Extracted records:
== Segment start ==

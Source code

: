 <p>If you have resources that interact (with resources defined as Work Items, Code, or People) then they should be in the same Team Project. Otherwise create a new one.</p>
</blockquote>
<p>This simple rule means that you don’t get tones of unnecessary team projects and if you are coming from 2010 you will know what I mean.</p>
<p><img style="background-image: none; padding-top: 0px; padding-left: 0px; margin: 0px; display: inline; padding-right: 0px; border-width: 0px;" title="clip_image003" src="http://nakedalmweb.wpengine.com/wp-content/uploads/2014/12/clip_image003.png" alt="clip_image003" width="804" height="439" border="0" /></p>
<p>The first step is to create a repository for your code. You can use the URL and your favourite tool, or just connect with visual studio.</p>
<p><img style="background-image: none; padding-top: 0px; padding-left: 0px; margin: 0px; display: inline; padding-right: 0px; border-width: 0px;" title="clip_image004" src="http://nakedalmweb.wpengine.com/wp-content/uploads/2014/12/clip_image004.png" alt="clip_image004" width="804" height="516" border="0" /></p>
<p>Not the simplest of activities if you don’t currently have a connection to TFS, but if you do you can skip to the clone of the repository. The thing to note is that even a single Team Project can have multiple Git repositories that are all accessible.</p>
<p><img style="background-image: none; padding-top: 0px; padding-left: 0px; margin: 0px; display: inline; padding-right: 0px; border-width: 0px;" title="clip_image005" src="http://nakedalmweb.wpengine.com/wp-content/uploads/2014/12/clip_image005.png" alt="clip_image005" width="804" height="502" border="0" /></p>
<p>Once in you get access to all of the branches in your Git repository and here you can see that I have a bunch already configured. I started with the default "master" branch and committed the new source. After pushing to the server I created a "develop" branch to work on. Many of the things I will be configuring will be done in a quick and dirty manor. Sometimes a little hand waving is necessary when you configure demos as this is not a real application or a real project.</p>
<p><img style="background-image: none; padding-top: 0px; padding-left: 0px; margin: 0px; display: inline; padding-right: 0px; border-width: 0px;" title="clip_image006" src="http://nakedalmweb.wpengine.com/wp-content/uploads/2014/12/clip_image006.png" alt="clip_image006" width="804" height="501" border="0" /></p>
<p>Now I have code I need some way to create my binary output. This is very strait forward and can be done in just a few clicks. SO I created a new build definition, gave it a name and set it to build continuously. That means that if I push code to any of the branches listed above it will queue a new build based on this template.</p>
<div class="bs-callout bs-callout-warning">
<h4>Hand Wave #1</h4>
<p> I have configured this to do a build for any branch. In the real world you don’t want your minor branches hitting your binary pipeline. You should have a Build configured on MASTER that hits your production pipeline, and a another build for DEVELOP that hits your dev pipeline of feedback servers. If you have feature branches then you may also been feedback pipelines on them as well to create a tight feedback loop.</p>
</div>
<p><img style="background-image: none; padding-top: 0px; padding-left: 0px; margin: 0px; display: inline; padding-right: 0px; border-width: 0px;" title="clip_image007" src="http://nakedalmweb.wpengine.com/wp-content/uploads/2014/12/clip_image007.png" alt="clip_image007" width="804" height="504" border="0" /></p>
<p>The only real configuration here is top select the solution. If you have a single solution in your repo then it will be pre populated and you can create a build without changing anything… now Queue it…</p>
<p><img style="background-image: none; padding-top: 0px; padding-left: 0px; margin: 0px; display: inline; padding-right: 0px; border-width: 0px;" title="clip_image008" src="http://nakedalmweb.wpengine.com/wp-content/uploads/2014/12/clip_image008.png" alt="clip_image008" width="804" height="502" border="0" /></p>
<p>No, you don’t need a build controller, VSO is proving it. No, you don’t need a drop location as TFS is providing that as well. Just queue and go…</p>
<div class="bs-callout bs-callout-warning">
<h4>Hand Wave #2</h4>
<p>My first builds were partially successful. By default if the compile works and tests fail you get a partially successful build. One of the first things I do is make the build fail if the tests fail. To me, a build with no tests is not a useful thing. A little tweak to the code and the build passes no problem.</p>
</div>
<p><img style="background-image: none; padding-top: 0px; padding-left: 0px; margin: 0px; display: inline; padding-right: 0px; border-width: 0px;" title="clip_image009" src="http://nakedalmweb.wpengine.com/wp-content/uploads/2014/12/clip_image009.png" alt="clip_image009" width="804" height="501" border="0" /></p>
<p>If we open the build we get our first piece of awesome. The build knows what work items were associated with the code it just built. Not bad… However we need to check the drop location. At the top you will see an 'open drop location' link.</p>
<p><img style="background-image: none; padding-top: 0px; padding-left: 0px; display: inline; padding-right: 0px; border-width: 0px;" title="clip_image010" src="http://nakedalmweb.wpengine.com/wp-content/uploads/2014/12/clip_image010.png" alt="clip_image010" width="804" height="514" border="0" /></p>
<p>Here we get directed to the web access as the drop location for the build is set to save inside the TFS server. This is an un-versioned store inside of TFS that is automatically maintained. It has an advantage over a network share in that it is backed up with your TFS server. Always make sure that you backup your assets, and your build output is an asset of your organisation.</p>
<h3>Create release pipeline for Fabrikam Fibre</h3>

== Segment end ==

Try it:
Could you output, exactly and with nothing else, the lines from the start of the records through the line containing "<p>The first step"?

Output for this task:
Source code

: <p>If you have resources that interact (with resources defined as Work Items, Code, or People) then they should be in the same Team Project. Otherwise create a new one.</p>
</blockquote>
<p>This simple rule means that you don’t get tones of unnecessary team projects and if you are coming from 2010 you will know what I mean.</p>
<p><img style="background-image: none; padding-top: 0px; padding-left: 0px; margin: 0px; display: inline; padding-right: 0px; border-width: 0px;" title="clip_image003" src="http://nakedalmweb.wpengine.com/wp-content/uploads/2014/12/clip_image003.png" alt="clip_image003" width="804" height="439" border="0" /></p>
<p>The first step is to create a repository for your code. You can use the URL and your favourite tool, or just connect with visual studio.</p>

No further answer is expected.